There are two major divisions of digital art. The most prominent and popular in terms of resources, both on the web and in print, is 3-D CGI — the creation of images in software that allows for the modeling, manipulation and rendering of “3-D” objects. This is the technology behind the kind of images in 3-D animation, as in The Incredibles and Monsters, Inc.
The other, less popularized area of digital art, and the one of most interest to me, is digital painting, the use of graphics software like Corel Painter, Adobe Photoshop, Autodesk SketchBook Pro and Ambient Design’s wonderfully inexpensive ArtRage, combined with a drawing stylus and pressure sensitive tablet, like those from Wacom, to draw and paint on the computer in a way analogous to drawing and painting with traditional art materials.
ImagineFX is a UK magazine devoted to digital art, specifically for the fantasy and science fiction genres and the related field of concept art for movies and games, that has a refreshing emphasis on digital painting.
You can often find the print version of the magazine here in the U.S. in college bookstores, specialty magazine or comics shops and the larger chain bookstores.
Both the print magazine and the online version offer many of the same features, including step-by-step Workshops in digital art techniques (sometimes offered as downloadable PDF files).

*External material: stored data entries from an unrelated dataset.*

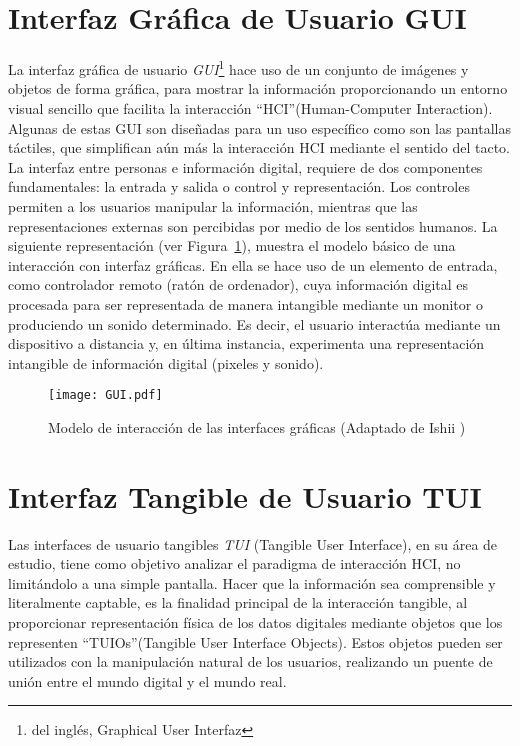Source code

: \section{Interfaz Gráfica de Usuario GUI}
La interfaz gráfica de usuario \emph{GUI}\footnote{del inglés, Graphical User Interfaz} hace uso de un conjunto de imágenes y objetos de forma gráfica, para mostrar la información proporcionando un entorno visual sencillo que facilita la interacción “HCI”(Human-Computer Interaction). Algunas de estas GUI son diseñadas para un uso específico como son las pantallas táctiles, que simplifican aún más la interacción HCI mediante el sentido del tacto.
La interfaz entre personas e información digital, requiere de dos componentes fundamentales: la entrada y salida o control y representación. Los controles permiten a los usuarios manipular la información, mientras que las representaciones externas son percibidas por medio de los sentidos humanos. La siguiente representación (ver Figura~\ref{fig:GUI}), muestra el modelo básico de una interacción con interfaz gráficas. En ella se hace uso de un elemento de entrada, como controlador remoto (ratón de ordenador), cuya información digital es procesada para ser representada de manera intangible mediante un monitor o produciendo un sonido determinado. Es decir, el usuario interactúa mediante un dispositivo a distancia y, en última instancia, experimenta una representación intangible de información digital (pixeles y sonido).

\begin{figure}[!h]
\begin{center}
\texttt{[image: GUI.pdf]}
\caption{Modelo de interacción de las interfaces gráficas (Adaptado de Ishii \cite{Ishii})}
\label{fig:GUI}
\end{center}
\end{figure}

\section{Interfaz Tangible de Usuario TUI}
Las interfaces de usuario tangibles \emph{TUI} (Tangible User Interface), en su área de estudio, tiene como objetivo analizar el paradigma de interacción HCI, no limitándolo a una simple pantalla. Hacer que la información sea comprensible y literalmente captable, es la finalidad principal de la interacción tangible, al proporcionar representación física de los datos digitales mediante objetos que los representen “TUIOs”(Tangible User Interface Objects). Estos objetos pueden ser utilizados con la manipulación natural de los usuarios, realizando un puente de unión entre el mundo digital y el mundo real.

Many of the workshops are by digital artists I’ve featured here on lines and colors, like Linda BergKvist, Phillip Straub, Aly Fell, Robert Chang, Tim Warnock, Jonny Duddle, Melanie Delon, Daryl Mandryk, Frazer Irving and Ryan Church.
In addition there are interviews with some of them as well as other artists I’ve featured on lines and and colors, such as Brom, The Bothers Hildebrandt, BARoNTiERi (Thierry Doizon) and Robert Chang.
There are also forums, blogs and reviews of computer graphics software, related hardware, DVDs and books; and “Reader FXPosé“, a gallery for readers to display their own work.
Unfortunately, the experience of reading the online version is marred by overly-kinetic house banner ads, that I can only presume are meant to somehow annoy you into subscribing to the print version; but actually only serve to make you click away from the site more quickly than you might otherwise. (Sometimes you can tuck up the edges of your browser window to hide the bouncing ads long enough to read an article.)
That taken into account, ImagineFX is a good resource, in both the print and web versions, for anyone interested in digital painting as it applies to fantasy and science fiction illustration and concept art.
(Image above, top row: Linda Bergkvist, Thierry Doizon, Brom; second row: Linda Tso, Chris Foss, Gary Tonge.)
One Reply to “ImagineFX”
Nice write up and consideration of the new digischools of art. Nice blog too, and great art! Thanks!